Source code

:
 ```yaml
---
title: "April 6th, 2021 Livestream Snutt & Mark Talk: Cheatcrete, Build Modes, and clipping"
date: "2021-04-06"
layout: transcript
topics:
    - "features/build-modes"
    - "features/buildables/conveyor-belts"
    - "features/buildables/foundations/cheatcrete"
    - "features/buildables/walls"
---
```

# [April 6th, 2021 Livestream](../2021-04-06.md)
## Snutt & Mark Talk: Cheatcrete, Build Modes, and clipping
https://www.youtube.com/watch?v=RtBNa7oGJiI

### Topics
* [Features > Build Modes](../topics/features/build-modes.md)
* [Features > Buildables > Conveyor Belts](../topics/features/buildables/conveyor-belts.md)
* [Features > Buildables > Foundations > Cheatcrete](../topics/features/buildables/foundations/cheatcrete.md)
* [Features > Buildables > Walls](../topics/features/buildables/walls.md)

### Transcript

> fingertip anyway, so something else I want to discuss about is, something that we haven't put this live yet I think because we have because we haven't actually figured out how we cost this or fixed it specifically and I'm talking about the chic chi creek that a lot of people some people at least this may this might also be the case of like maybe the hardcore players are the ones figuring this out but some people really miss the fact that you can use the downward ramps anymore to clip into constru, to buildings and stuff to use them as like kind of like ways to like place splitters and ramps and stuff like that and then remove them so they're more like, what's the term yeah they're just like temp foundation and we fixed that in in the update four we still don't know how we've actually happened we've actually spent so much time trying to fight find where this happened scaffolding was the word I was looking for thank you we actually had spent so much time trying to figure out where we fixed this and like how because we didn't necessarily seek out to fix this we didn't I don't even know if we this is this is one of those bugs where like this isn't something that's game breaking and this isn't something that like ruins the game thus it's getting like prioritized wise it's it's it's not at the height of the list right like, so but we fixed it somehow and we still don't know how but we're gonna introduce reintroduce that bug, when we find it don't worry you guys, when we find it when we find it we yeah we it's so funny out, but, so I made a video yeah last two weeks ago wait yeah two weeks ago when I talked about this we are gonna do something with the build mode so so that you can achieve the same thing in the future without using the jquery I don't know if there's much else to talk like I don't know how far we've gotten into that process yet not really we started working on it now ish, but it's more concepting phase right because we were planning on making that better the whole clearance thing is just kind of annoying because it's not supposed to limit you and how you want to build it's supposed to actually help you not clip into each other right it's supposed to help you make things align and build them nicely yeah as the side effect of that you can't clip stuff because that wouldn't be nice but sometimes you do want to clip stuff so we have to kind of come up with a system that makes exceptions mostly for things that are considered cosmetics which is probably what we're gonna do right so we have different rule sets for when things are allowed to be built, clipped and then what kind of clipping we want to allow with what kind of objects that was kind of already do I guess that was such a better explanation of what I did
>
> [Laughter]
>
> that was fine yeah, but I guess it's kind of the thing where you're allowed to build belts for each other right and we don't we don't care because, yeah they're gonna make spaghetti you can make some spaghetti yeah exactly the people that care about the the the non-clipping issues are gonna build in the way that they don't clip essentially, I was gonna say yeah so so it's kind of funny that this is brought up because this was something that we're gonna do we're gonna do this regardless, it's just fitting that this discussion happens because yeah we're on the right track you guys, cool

### Task brief
Please set down each of the entries above exactly as given.

### Exercise result
Source code

:
 ```yaml
---
title: "April 6th, 2021 Livestream Snutt & Mark Talk: Cheatcrete, Build Modes, and clipping"
date: "2021-04-06"
layout: transcript
topics:
    - "features/build-modes"
    - "features/buildables/conveyor-belts"
    - "features/buildables/foundations/cheatcrete"
    - "features/buildables/walls"
---
```

# [April 6th, 2021 Livestream](../2021-04-06.md)
## Snutt & Mark Talk: Cheatcrete, Build Modes, and clipping
https://www.youtube.com/watch?v=RtBNa7oGJiI

### Topics
* [Features > Build Modes](../topics/features/build-modes.md)
* [Features > Buildables > Conveyor Belts](../topics/features/buildables/conveyor-belts.md)
* [Features > Buildables > Foundations > Cheatcrete](../topics/features/buildables/foundations/cheatcrete.md)
* [Features > Buildables > Walls](../topics/features/buildables/walls.md)

### Transcript

> fingertip anyway, so something else I want to discuss about is, something that we haven't put this live yet I think because we have because we haven't actually figured out how we cost this or fixed it specifically and I'm talking about the chic chi creek that a lot of people some people at least this may this might also be the case of like maybe the hardcore players are the ones figuring this out but some people really miss the fact that you can use the downward ramps anymore to clip into constru, to buildings and stuff to use them as like kind of like ways to like place splitters and ramps and stuff like that and then remove them so they're more like, what's the term yeah they're just like temp foundation and we fixed that in in the update four we still don't know how we've actually happened we've actually spent so much time trying to fight find where this happened scaffolding was the word I was looking for thank you we actually had spent so much time trying to figure out where we fixed this and like how because we didn't necessarily seek out to fix this we didn't I don't even know if we this is this is one of those bugs where like this isn't something that's game breaking and this isn't something that like ruins the game thus it's getting like prioritized wise it's it's it's not at the height of the list right like, so but we fixed it somehow and we still don't know how but we're gonna introduce reintroduce that bug, when we find it don't worry you guys, when we find it when we find it we yeah we it's so funny out, but, so I made a video yeah last two weeks ago wait yeah two weeks ago when I talked about this we are gonna do something with the build mode so so that you can achieve the same thing in the future without using the jquery I don't know if there's much else to talk like I don't know how far we've gotten into that process yet not really we started working on it now ish, but it's more concepting phase right because we were planning on making that better the whole clearance thing is just kind of annoying because it's not supposed to limit you and how you want to build it's supposed to actually help you not clip into each other right it's supposed to help you make things align and build them nicely yeah as the side effect of that you can't clip stuff because that wouldn't be nice but sometimes you do want to clip stuff so we have to kind of come up with a system that makes exceptions mostly for things that are considered cosmetics which is probably what we're gonna do right so we have different rule sets for when things are allowed to be built, clipped and then what kind of clipping we want to allow with what kind of objects that was kind of already do I guess that was such a better explanation of what I did
>
> [Laughter]
>
> that was fine yeah, but I guess it's kind of the thing where you're allowed to build belts for each other right and we don't we don't care because, yeah they're gonna make spaghetti you can make some spaghetti yeah exactly the people that care about the the the non-clipping issues are gonna build in the way that they don't clip essentially, I was gonna say yeah so so it's kind of funny that this is brought up because this was something that we're gonna do we're gonna do this regardless, it's just fitting that this discussion happens because yeah we're on the right track you guys, cool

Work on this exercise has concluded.